Without limiting the foregoing, a Holder entitled to give or take
any action hereunder with regard to any particular Security may do so with
regard to all or any part of the principal amount of such Security or by
one or more duly appointed agents, each of which may do so pursuant to such
appointment with regard to all or any part of the principal amount of such
Security to which such appointment relates.
Section 1.5. Notices, Etc., to Trustee, Company and Guarantors.

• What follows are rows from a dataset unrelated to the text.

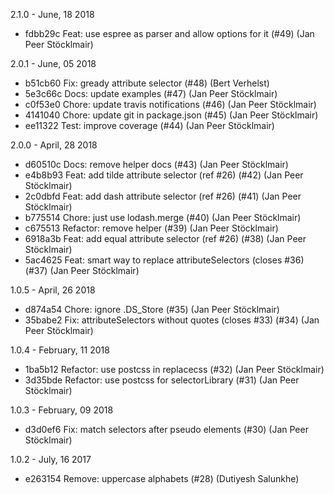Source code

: 2.1.0 - June, 18 2018

* fdbb29c Feat: use espree as parser and allow options for it (#49) (Jan Peer Stöcklmair)

2.0.1 - June, 05 2018

* b51cb60 Fix: gready attribute selector (#48) (Bert Verhelst)
* 5e3c66c Docs: update examples (#47) (Jan Peer Stöcklmair)
* c0f53e0 Chore: update travis notifications (#46) (Jan Peer Stöcklmair)
* 4141040 Chore: update git in package.json (#45) (Jan Peer Stöcklmair)
* ee11322 Test: improve coverage (#44) (Jan Peer Stöcklmair)

2.0.0 - April, 28 2018

* d60510c Docs: remove helper docs (#43) (Jan Peer Stöcklmair)
* e4b8b93 Feat: add tilde attribute selector (ref #26) (#42) (Jan Peer Stöcklmair)
* 2c0dbfd Feat: add dash attribute selector (ref #26) (#41) (Jan Peer Stöcklmair)
* b775514 Chore: just use lodash.merge (#40) (Jan Peer Stöcklmair)
* c675513 Refactor: remove helper (#39) (Jan Peer Stöcklmair)
* 6918a3b Feat: add equal attribute selector (ref #26) (#38) (Jan Peer Stöcklmair)
* 5ac4625 Feat: smart way to replace attributeSelectors (closes #36) (#37) (Jan Peer Stöcklmair)

1.0.5 - April, 26 2018

* d874a54 Chore: ignore .DS_Store (#35) (Jan Peer Stöcklmair)
* 35babe2 Fix: attributeSelectors without quotes (closes #33) (#34) (Jan Peer Stöcklmair)

1.0.4 - February, 11 2018

* 1ba5b12 Refactor: use postcss in replacecss (#32) (Jan Peer Stöcklmair)
* 3d35bde Refactor: use postcss for selectorLibrary (#31) (Jan Peer Stöcklmair)

1.0.3 - February, 09 2018

* d3d0ef6 Fix: match selectors after pseudo elements (#30) (Jan Peer Stöcklmair)

1.0.2 - July, 16 2017

* e263154 Remove: uppercase alphabets (#28) (Dutiyesh Salunkhe)

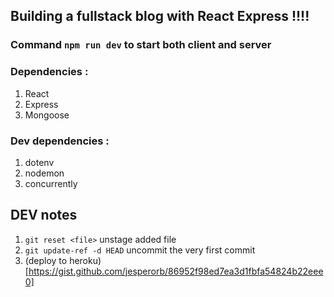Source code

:## Building a fullstack blog with React Express !!!!

### Command `npm run dev` to start both client and server

### Dependencies :

1. React
2. Express
3. Mongoose

### Dev dependencies :

1. dotenv
2. nodemon
3. concurrently

## DEV notes

1. `git reset <file>` unstage added file
2. `git update-ref -d HEAD` uncommit the very first commit
3. (deploy to heroku)[https://gist.github.com/jesperorb/86952f98ed7ea3d1fbfa54824b22eee0]
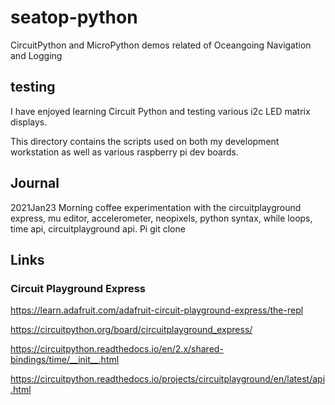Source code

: # seatop-python
CircuitPython and MicroPython demos related of Oceangoing Navigation and Logging

## testing

I have enjoyed learning Circuit Python and testing various i2c LED matrix displays. 

This directory contains the scripts used on both my development workstation as well as various raspberry pi dev boards.


## Journal

2021Jan23 Morning coffee experimentation with the circuitplayground express, mu editor, accelerometer, neopixels, python syntax, while loops, time api, circuitplayground api. Pi git clone 


## Links

### Circuit Playground Express

https://learn.adafruit.com/adafruit-circuit-playground-express/the-repl

https://circuitpython.org/board/circuitplayground_express/


https://circuitpython.readthedocs.io/en/2.x/shared-bindings/time/__init__.html

https://circuitpython.readthedocs.io/projects/circuitplayground/en/latest/api.html

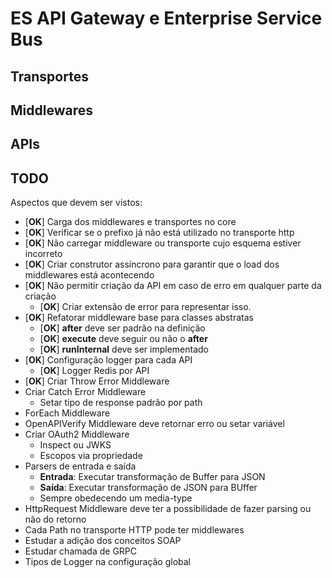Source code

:# ES API Gateway e Enterprise Service Bus

## Transportes

## Middlewares

## APIs

## TODO

Aspectos que devem ser vistos:

- [**OK**] Carga dos middlewares e transportes no core
- [**OK**] Verificar se o prefixo já não está utilizado no transporte http
- [**OK**] Não carregar middleware ou transporte cujo esquema estiver incorreto
- [**OK**] Criar construtor assíncrono para garantir que o load dos middlewares está acontecendo
- [**OK**] Não permitir criação da API em caso de erro em qualquer parte da criação
  - [**OK**] Criar extensão de error para representar isso.
- [**OK**] Refatorar middleware base para classes abstratas
  - [**OK**] **after** deve ser padrão na definição
  - [**OK**] **execute** deve seguir ou não o **after**
  - [**OK**] **runInternal** deve ser implementado
- [**OK**] Configuração logger para cada API
  - [**OK**] Logger Redis por API
- [**OK**] Criar Throw Error Middleware
- Criar Catch Error Middleware
  - Setar tipo de response padrão por path
- ForEach Middleware
- OpenAPIVerify Middleware deve retornar erro ou setar variável
- Criar OAuth2 Middleware
  - Inspect ou JWKS
  - Escopos via propriedade
- Parsers de entrada e saída
  - **Entrada**: Executar transformação de Buffer para JSON
  - **Saída**: Executar transformação de JSON para BUffer
  - Sempre obedecendo um media-type
- HttpRequest Middleware deve ter a possibilidade de fazer parsing ou não do retorno
- Cada Path no transporte HTTP pode ter middlewares
- Estudar a adição dos conceitos SOAP
- Estudar chamada de GRPC
- Tipos de Logger na configuração global

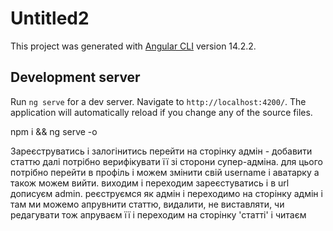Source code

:# Untitled2

This project was generated with [Angular CLI](https://github.com/angular/angular-cli) version 14.2.2.

## Development server

Run `ng serve` for a dev server. Navigate to `http://localhost:4200/`. The application will automatically reload if you change any of the source files.



npm i && ng serve -o


Зареєструватись і залогінитись перейти на сторінку адмін - добавити статтю далі потрібно верифікувати її зі сторони супер-адміна.
для цього потрібно перейти в профіль і можем змінити свій username і аватарку а також можем вийти.
виходим і переходим зареєстуватись і в url дописуєм admin.
реєструємся як адмін і переходимо на сторінку адмін і там ми можемо апрувнити статтю, видалити, не виставляти, чи редагувати
тож апруваєм її і переходим на сторінку 'статті' і читаєм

Any request, demand, authorization, direction, notice, consent, waiver or
Act of Holders or other document provided or permitted by this Indenture to
be made upon, given or furnished to, or filed with,
(a) the Trustee by any Holder or by the Company or any Guarantor
shall be sufficient for every purpose hereunder if made, given,
furnished or filed in writing to or with the Trustee at its Corporate
Trust Office, Attention: Corporate Trust Department, or at any other
address previously furnished in writing to the Holders or the Company
by the Trustee, or, with respect to notices by the Company,
transmitted by facsimile transmission (confirmed by guaranteed
overnight courier) to the following facsimile number: (000) 000-0000
or to any other facsimile number previously furnished in writing to
the Company by the Trustee, or
(b) the Company or any Guarantor by the Trustee or by any Holder
shall be sufficient for every purpose hereunder (unless otherwise
herein expressly provided) if in writing and mailed, first-class
postage prepaid, to it addressed to it at the address of the Company's
principal office specified in the first paragraph of this instrument
or at any other address previously furnished in writing to the Trustee
by the Company or, with respect to notices by the Trustee, transmitted
by facsimile transmission (confirmed by guaranteed overnight courier)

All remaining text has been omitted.